The 2014-15 edition of the Taylor County girls basketball team is unbeaten in 28 games heading into its GHSA Class A public school quarterfinal Tuesday against visiting Treutlen.
While 28 straight wins is quite an accomplishment, it is nowhere near the program record of 132 consecutive wins recorded by Taylor County teams between 1967 and 1972.
The streak started on March 3, 1967, in the consolation game of the region tournament with a win over Pike County, and ran until Jan. 4, 1972, when the Vikings lost 53-48 at Perry. During the streak, Taylor County picked up four state titles, and then added a fifth after the loss.
The first state championship came at the Macon City Auditorium, the final year the tournament was played at that site.
Along the way, there were blowouts and close games, ranging from a 99-37 win over Crawford County to a 47-45 double-overtime victory over Warner Robins, then a Class AAA power.
Norman Carter, a standout athlete at Mercer who lettered in basketball, baseball and tennis, was the architect of the streak. After that first win, while serving as a teacher and head coach, he took on the administrative role of principal for the start of the 1967-68 season. A year and a half later, he became superintendent, as well as head coach.
He had an arrangement with the Taylor County School Board that he would continue to coach until the winning streak ended, which took another three years.
He stepped down as basketball head coach after the 1972 season, and he remained as superintendent until 1990.
In 12 years as the girls head coach, he won six state titles while compiling a 350-25 record, an unbelievable .933 winning percentage. He also won a boys state title in 1964 at Butler.
Sissy Riley was the girls team’s standout for the first two titles. She was named Most Valuable Forward in the state tournament both years, and Linda Joiner was named Most Valuable Guard following the 1967 championship. That was when girls basketball had six players -- three forwards and three guards -- who played on opposite ends of the court, and only forwards could score.
Forward Bunny Fuller won the first of three straight MVP awards in 1970. The most valuable guard on that team was Karen Peed, followed a year later by Patsy Ranow. All-state players during the streak included Sissy and Judy Riley, Joiner, Fuller, Ranow, Peed, Grace Bussey, Dianne Wall, Denease McAbee, Kathy Peed, Regina Parks, Sandra Arnold, Shirley Durham and Mary Grover.
Ranow, Parks, McNease, Diane Kendrick, Karen Peed and Kathy Peed never lost a game in which they started. Sissy Riley, Fuller, Arnold and Duham all had their jersey numbers retired following their careers.
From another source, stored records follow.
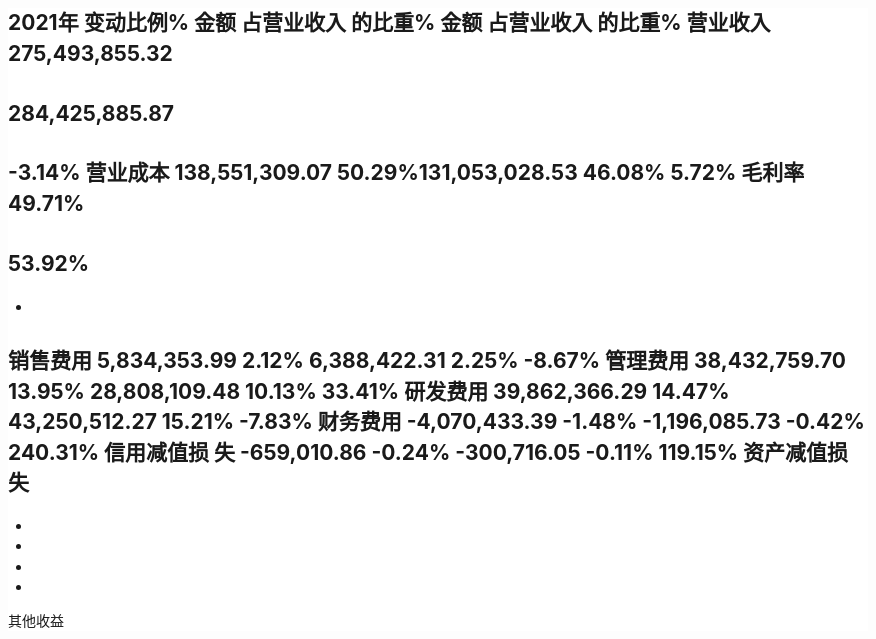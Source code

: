 2021年
变动比例%
金额
占营业收入
的比重%
金额
占营业收入
的比重%
营业收入
275,493,855.32
-
284,425,885.87
-
-3.14%
营业成本
138,551,309.07
50.29%131,053,028.53
46.08%
5.72%
毛利率
49.71%
-
53.92%
-
-
销售费用
5,834,353.99
2.12%
6,388,422.31
2.25%
-8.67%
管理费用
38,432,759.70
13.95%
28,808,109.48
10.13%
33.41%
研发费用
39,862,366.29
14.47%
43,250,512.27
15.21%
-7.83%
财务费用
-4,070,433.39
-1.48%
-1,196,085.73
-0.42%
240.31%
信用减值损
失
-659,010.86
-0.24%
-300,716.05
-0.11%
119.15%
资产减值损
失
-
-
-
-
-
其他收益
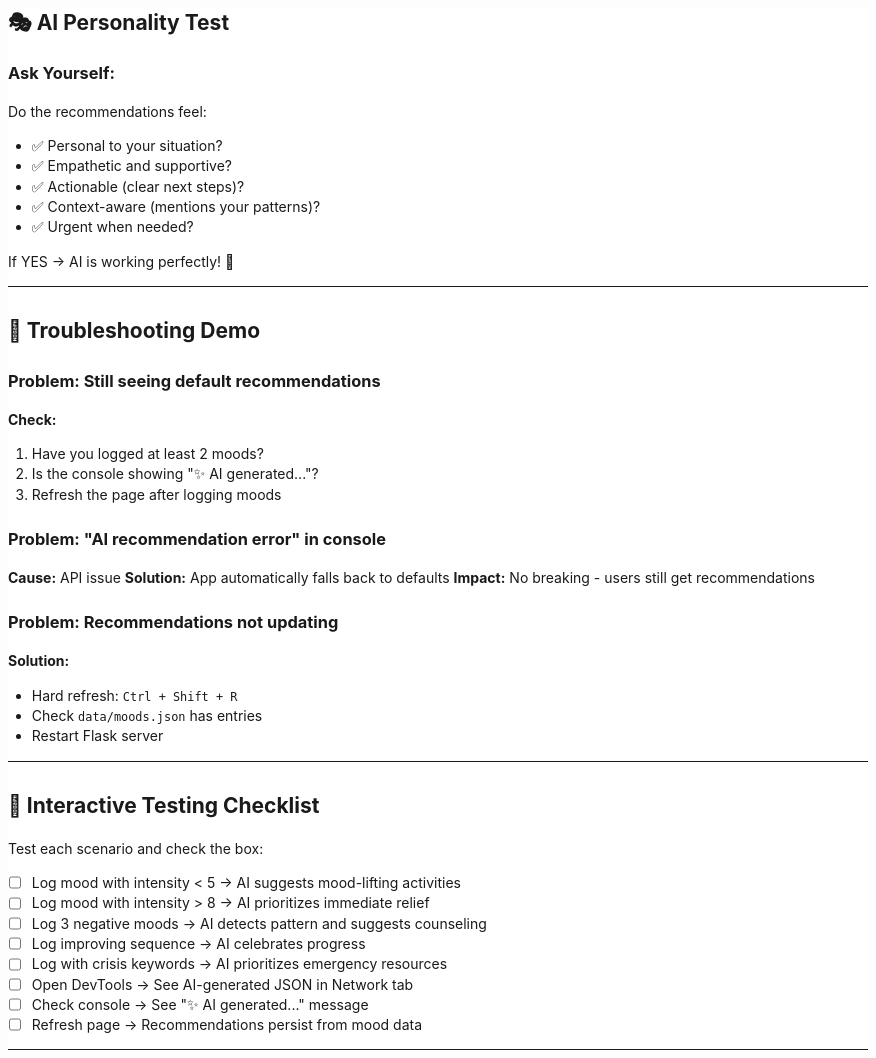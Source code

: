 
## 🎭 AI Personality Test

### **Ask Yourself:**
Do the recommendations feel:
- ✅ Personal to your situation?
- ✅ Empathetic and supportive?
- ✅ Actionable (clear next steps)?
- ✅ Context-aware (mentions your patterns)?
- ✅ Urgent when needed?

If YES → AI is working perfectly! 🎉

---

## 🔧 Troubleshooting Demo

### **Problem: Still seeing default recommendations**
**Check:**
1. Have you logged at least 2 moods?
2. Is the console showing "✨ AI generated..."?
3. Refresh the page after logging moods

### **Problem: "AI recommendation error" in console**
**Cause:** API issue
**Solution:** App automatically falls back to defaults
**Impact:** No breaking - users still get recommendations

### **Problem: Recommendations not updating**
**Solution:** 
- Hard refresh: `Ctrl + Shift + R`
- Check `data/moods.json` has entries
- Restart Flask server

---

## 🎯 Interactive Testing Checklist

Test each scenario and check the box:

- [ ] Log mood with intensity < 5 → AI suggests mood-lifting activities
- [ ] Log mood with intensity > 8 → AI prioritizes immediate relief
- [ ] Log 3 negative moods → AI detects pattern and suggests counseling
- [ ] Log improving sequence → AI celebrates progress
- [ ] Log with crisis keywords → AI prioritizes emergency resources
- [ ] Open DevTools → See AI-generated JSON in Network tab
- [ ] Check console → See "✨ AI generated..." message
- [ ] Refresh page → Recommendations persist from mood data

---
Fuller went on to play at Middle Georgia College and Georgia, where she was named the Bulldogs’ top female scholar-athlete in 1976.
In addition to its success in the late 1960s and early 1970s, Taylor County claimed state titles in 1988 (28-0), 1992 (27-0), 1994 (25-1), 1995 (27-1) and 2003 (31-1).
That 132-game winning streak is the longest in U.S. high school girls basketball history.